* Assignment *
Which lines mention "current"? Show each one from the listing.

* Source information *
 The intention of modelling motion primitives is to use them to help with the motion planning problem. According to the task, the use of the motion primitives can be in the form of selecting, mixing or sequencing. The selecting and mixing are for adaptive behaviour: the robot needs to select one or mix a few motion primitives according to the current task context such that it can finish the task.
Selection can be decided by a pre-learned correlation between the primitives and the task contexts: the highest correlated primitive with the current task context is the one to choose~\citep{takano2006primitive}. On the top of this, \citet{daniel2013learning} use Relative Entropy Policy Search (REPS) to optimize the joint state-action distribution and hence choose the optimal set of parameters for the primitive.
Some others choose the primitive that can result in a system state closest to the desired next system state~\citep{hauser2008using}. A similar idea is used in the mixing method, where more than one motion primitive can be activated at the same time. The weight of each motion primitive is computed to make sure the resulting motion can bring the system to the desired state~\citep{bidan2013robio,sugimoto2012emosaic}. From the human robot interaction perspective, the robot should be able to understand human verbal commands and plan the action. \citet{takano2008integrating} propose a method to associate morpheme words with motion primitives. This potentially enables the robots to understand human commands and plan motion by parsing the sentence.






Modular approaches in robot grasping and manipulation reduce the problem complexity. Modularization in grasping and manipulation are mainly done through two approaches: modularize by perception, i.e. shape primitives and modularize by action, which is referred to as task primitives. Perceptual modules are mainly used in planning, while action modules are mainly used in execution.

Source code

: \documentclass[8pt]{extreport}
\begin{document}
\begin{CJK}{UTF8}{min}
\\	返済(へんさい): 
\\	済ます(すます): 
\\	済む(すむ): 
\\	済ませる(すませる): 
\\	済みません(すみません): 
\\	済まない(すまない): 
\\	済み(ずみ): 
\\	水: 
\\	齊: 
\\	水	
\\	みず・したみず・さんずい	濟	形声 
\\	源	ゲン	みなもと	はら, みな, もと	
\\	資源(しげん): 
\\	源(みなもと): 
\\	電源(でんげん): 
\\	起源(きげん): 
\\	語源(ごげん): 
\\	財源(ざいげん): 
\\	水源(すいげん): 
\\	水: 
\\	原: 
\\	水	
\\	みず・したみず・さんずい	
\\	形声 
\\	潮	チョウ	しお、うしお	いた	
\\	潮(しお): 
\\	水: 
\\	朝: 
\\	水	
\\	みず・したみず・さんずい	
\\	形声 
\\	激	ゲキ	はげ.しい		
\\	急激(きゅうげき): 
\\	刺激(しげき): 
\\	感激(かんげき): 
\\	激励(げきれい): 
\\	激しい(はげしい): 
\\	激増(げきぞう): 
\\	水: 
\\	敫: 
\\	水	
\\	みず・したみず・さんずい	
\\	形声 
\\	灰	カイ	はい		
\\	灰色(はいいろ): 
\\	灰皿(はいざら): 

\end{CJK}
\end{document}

* Solution to this exercise *
 The intention of modelling motion primitives is to use them to help with the motion planning problem. According to the task, the use of the motion primitives can be in the form of selecting, mixing or sequencing. The selecting and mixing are for adaptive behaviour: the robot needs to select one or mix a few motion primitives according to the current task context such that it can finish the task.
Selection can be decided by a pre-learned correlation between the primitives and the task contexts: the highest correlated primitive with the current task context is the one to choose~\citep{takano2006primitive}. On the top of this, \citet{daniel2013learning} use Relative Entropy Policy Search (REPS) to optimize the joint state-action distribution and hence choose the optimal set of parameters for the primitive.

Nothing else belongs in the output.